• **Supplied data**
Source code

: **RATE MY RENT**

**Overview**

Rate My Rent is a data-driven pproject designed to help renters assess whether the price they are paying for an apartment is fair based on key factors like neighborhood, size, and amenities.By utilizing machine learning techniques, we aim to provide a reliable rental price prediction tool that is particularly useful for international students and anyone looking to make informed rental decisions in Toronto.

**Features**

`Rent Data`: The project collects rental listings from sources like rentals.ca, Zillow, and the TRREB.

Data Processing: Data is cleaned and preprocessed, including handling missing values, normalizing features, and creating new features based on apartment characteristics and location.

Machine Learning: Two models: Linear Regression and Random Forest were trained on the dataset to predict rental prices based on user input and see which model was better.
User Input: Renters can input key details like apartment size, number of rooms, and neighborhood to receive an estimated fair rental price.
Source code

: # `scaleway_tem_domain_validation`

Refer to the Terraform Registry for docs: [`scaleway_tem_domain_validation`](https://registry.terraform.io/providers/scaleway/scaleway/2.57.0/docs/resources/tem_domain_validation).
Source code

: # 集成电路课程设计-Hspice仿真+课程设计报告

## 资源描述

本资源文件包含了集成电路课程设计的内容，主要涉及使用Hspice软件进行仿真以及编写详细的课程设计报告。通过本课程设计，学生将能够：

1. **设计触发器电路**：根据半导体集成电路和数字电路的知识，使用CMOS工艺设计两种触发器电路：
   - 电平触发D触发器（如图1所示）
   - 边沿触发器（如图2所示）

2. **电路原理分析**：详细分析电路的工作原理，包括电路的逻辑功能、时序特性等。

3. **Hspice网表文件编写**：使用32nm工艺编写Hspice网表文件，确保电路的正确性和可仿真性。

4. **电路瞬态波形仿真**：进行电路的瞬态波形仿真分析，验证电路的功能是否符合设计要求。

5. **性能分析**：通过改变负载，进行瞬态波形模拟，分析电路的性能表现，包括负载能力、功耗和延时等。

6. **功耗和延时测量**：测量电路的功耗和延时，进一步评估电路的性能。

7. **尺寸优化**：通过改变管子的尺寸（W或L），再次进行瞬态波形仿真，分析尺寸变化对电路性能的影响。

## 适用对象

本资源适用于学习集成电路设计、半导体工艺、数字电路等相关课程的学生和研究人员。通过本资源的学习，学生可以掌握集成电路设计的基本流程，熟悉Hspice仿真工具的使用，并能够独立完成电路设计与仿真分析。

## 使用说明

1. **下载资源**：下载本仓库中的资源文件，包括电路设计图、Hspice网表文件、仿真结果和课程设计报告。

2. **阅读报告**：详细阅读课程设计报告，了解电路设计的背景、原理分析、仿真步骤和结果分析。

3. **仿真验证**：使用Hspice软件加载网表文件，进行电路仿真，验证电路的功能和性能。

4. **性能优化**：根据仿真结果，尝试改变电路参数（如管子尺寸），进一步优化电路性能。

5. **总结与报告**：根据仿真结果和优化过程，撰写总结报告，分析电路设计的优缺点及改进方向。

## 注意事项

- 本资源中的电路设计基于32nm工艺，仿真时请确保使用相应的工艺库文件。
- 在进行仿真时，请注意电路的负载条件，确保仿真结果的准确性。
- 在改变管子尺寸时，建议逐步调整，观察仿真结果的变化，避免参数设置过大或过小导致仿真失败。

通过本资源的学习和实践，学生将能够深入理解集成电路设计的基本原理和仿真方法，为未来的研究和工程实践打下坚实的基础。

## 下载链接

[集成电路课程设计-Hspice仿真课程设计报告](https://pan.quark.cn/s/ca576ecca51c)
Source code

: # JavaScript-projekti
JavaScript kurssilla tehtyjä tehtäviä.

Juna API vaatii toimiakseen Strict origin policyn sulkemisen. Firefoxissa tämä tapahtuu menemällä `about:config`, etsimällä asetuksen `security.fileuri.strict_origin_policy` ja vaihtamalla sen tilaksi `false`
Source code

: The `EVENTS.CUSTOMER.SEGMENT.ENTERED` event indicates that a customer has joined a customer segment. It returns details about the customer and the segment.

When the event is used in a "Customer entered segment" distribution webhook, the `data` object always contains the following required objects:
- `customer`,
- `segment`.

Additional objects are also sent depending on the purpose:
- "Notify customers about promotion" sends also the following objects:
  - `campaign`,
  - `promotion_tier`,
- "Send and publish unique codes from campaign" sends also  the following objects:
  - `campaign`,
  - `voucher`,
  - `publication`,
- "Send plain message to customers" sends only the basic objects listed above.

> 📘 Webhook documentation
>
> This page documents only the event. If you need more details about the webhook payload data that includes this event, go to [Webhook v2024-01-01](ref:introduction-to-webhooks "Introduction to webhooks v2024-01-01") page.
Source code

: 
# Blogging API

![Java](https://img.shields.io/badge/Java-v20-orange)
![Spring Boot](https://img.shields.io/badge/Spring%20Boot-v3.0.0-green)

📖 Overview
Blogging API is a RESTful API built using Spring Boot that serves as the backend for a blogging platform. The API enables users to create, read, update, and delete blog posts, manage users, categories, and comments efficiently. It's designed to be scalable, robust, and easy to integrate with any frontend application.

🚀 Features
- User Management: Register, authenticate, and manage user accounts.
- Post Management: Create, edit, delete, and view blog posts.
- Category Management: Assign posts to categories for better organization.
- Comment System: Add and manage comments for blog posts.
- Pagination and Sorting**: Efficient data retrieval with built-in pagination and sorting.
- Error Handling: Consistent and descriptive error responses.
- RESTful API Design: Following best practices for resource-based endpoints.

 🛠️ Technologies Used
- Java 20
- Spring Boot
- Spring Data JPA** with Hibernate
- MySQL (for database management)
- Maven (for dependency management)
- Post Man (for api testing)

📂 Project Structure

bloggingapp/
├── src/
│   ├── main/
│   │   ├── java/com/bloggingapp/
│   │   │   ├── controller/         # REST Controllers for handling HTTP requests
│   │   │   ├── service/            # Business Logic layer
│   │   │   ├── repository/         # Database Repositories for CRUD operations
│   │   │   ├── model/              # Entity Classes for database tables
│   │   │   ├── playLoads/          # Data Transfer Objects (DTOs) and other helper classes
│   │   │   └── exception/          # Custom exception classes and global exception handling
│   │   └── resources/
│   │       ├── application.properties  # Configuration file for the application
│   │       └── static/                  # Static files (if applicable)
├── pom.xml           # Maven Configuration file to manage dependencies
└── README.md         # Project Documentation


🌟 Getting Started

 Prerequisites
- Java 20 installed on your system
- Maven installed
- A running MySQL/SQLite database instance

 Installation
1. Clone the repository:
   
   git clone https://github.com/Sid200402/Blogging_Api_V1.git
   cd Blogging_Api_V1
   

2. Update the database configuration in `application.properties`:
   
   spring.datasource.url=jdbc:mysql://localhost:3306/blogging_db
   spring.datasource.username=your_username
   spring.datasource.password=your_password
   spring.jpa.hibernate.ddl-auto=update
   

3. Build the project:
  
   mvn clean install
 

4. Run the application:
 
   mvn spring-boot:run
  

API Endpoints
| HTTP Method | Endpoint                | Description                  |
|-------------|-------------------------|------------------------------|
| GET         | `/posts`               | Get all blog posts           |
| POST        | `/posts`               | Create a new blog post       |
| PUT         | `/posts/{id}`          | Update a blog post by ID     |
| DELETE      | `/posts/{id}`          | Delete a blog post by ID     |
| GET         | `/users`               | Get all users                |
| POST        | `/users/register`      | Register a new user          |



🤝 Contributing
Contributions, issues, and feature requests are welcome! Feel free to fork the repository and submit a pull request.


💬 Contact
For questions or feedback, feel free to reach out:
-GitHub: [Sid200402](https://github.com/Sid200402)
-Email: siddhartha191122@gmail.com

• **Aim of the task**
Return the listing above exactly, line for line.

• **Exercise solution**
Source code

: **RATE MY RENT**

**Overview**

Rate My Rent is a data-driven pproject designed to help renters assess whether the price they are paying for an apartment is fair based on key factors like neighborhood, size, and amenities.By utilizing machine learning techniques, we aim to provide a reliable rental price prediction tool that is particularly useful for international students and anyone looking to make informed rental decisions in Toronto.

**Features**

`Rent Data`: The project collects rental listings from sources like rentals.ca, Zillow, and the TRREB.

Data Processing: Data is cleaned and preprocessed, including handling missing values, normalizing features, and creating new features based on apartment characteristics and location.

Machine Learning: Two models: Linear Regression and Random Forest were trained on the dataset to predict rental prices based on user input and see which model was better.
User Input: Renters can input key details like apartment size, number of rooms, and neighborhood to receive an estimated fair rental price.
Source code

: # `scaleway_tem_domain_validation`

Refer to the Terraform Registry for docs: [`scaleway_tem_domain_validation`](https://registry.terraform.io/providers/scaleway/scaleway/2.57.0/docs/resources/tem_domain_validation).
Source code

: # 集成电路课程设计-Hspice仿真+课程设计报告

## 资源描述

本资源文件包含了集成电路课程设计的内容，主要涉及使用Hspice软件进行仿真以及编写详细的课程设计报告。通过本课程设计，学生将能够：

1. **设计触发器电路**：根据半导体集成电路和数字电路的知识，使用CMOS工艺设计两种触发器电路：
   - 电平触发D触发器（如图1所示）
   - 边沿触发器（如图2所示）

2. **电路原理分析**：详细分析电路的工作原理，包括电路的逻辑功能、时序特性等。

3. **Hspice网表文件编写**：使用32nm工艺编写Hspice网表文件，确保电路的正确性和可仿真性。

4. **电路瞬态波形仿真**：进行电路的瞬态波形仿真分析，验证电路的功能是否符合设计要求。

5. **性能分析**：通过改变负载，进行瞬态波形模拟，分析电路的性能表现，包括负载能力、功耗和延时等。

6. **功耗和延时测量**：测量电路的功耗和延时，进一步评估电路的性能。

7. **尺寸优化**：通过改变管子的尺寸（W或L），再次进行瞬态波形仿真，分析尺寸变化对电路性能的影响。

## 适用对象

本资源适用于学习集成电路设计、半导体工艺、数字电路等相关课程的学生和研究人员。通过本资源的学习，学生可以掌握集成电路设计的基本流程，熟悉Hspice仿真工具的使用，并能够独立完成电路设计与仿真分析。

## 使用说明

1. **下载资源**：下载本仓库中的资源文件，包括电路设计图、Hspice网表文件、仿真结果和课程设计报告。

2. **阅读报告**：详细阅读课程设计报告，了解电路设计的背景、原理分析、仿真步骤和结果分析。

3. **仿真验证**：使用Hspice软件加载网表文件，进行电路仿真，验证电路的功能和性能。

4. **性能优化**：根据仿真结果，尝试改变电路参数（如管子尺寸），进一步优化电路性能。

5. **总结与报告**：根据仿真结果和优化过程，撰写总结报告，分析电路设计的优缺点及改进方向。

## 注意事项

- 本资源中的电路设计基于32nm工艺，仿真时请确保使用相应的工艺库文件。
- 在进行仿真时，请注意电路的负载条件，确保仿真结果的准确性。
- 在改变管子尺寸时，建议逐步调整，观察仿真结果的变化，避免参数设置过大或过小导致仿真失败。

通过本资源的学习和实践，学生将能够深入理解集成电路设计的基本原理和仿真方法，为未来的研究和工程实践打下坚实的基础。

## 下载链接

[集成电路课程设计-Hspice仿真课程设计报告](https://pan.quark.cn/s/ca576ecca51c)
Source code

: # JavaScript-projekti
JavaScript kurssilla tehtyjä tehtäviä.

Juna API vaatii toimiakseen Strict origin policyn sulkemisen. Firefoxissa tämä tapahtuu menemällä `about:config`, etsimällä asetuksen `security.fileuri.strict_origin_policy` ja vaihtamalla sen tilaksi `false`
Source code

: The `EVENTS.CUSTOMER.SEGMENT.ENTERED` event indicates that a customer has joined a customer segment. It returns details about the customer and the segment.

When the event is used in a "Customer entered segment" distribution webhook, the `data` object always contains the following required objects:
- `customer`,
- `segment`.

Additional objects are also sent depending on the purpose:
- "Notify customers about promotion" sends also the following objects:
  - `campaign`,
  - `promotion_tier`,
- "Send and publish unique codes from campaign" sends also  the following objects:
  - `campaign`,
  - `voucher`,
  - `publication`,
- "Send plain message to customers" sends only the basic objects listed above.

> 📘 Webhook documentation
>
> This page documents only the event. If you need more details about the webhook payload data that includes this event, go to [Webhook v2024-01-01](ref:introduction-to-webhooks "Introduction to webhooks v2024-01-01") page.
Source code

: 
# Blogging API

![Java](https://img.shields.io/badge/Java-v20-orange)
![Spring Boot](https://img.shields.io/badge/Spring%20Boot-v3.0.0-green)

📖 Overview
Blogging API is a RESTful API built using Spring Boot that serves as the backend for a blogging platform. The API enables users to create, read, update, and delete blog posts, manage users, categories, and comments efficiently. It's designed to be scalable, robust, and easy to integrate with any frontend application.

🚀 Features
- User Management: Register, authenticate, and manage user accounts.
- Post Management: Create, edit, delete, and view blog posts.
- Category Management: Assign posts to categories for better organization.
- Comment System: Add and manage comments for blog posts.
- Pagination and Sorting**: Efficient data retrieval with built-in pagination and sorting.
- Error Handling: Consistent and descriptive error responses.
- RESTful API Design: Following best practices for resource-based endpoints.

 🛠️ Technologies Used
- Java 20
- Spring Boot
- Spring Data JPA** with Hibernate
- MySQL (for database management)
- Maven (for dependency management)
- Post Man (for api testing)

📂 Project Structure

bloggingapp/
├── src/
│   ├── main/
│   │   ├── java/com/bloggingapp/
│   │   │   ├── controller/         # REST Controllers for handling HTTP requests
│   │   │   ├── service/            # Business Logic layer
│   │   │   ├── repository/         # Database Repositories for CRUD operations
│   │   │   ├── model/              # Entity Classes for database tables
│   │   │   ├── playLoads/          # Data Transfer Objects (DTOs) and other helper classes
│   │   │   └── exception/          # Custom exception classes and global exception handling
│   │   └── resources/
│   │       ├── application.properties  # Configuration file for the application
│   │       └── static/                  # Static files (if applicable)
├── pom.xml           # Maven Configuration file to manage dependencies
└── README.md         # Project Documentation


🌟 Getting Started

 Prerequisites
- Java 20 installed on your system
- Maven installed
- A running MySQL/SQLite database instance

 Installation
1. Clone the repository:
   
   git clone https://github.com/Sid200402/Blogging_Api_V1.git
   cd Blogging_Api_V1
   

2. Update the database configuration in `application.properties`:
   
   spring.datasource.url=jdbc:mysql://localhost:3306/blogging_db
   spring.datasource.username=your_username
   spring.datasource.password=your_password
   spring.jpa.hibernate.ddl-auto=update
   

3. Build the project:
  
   mvn clean install
 

4. Run the application:
 
   mvn spring-boot:run
  

API Endpoints
| HTTP Method | Endpoint                | Description                  |
|-------------|-------------------------|------------------------------|
| GET         | `/posts`               | Get all blog posts           |
| POST        | `/posts`               | Create a new blog post       |
| PUT         | `/posts/{id}`          | Update a blog post by ID     |
| DELETE      | `/posts/{id}`          | Delete a blog post by ID     |
| GET         | `/users`               | Get all users                |
| POST        | `/users/register`      | Register a new user          |



🤝 Contributing
Contributions, issues, and feature requests are welcome! Feel free to fork the repository and submit a pull request.


💬 Contact
For questions or feedback, feel free to reach out:
-GitHub: [Sid200402](https://github.com/Sid200402)
-Email: siddhartha191122@gmail.com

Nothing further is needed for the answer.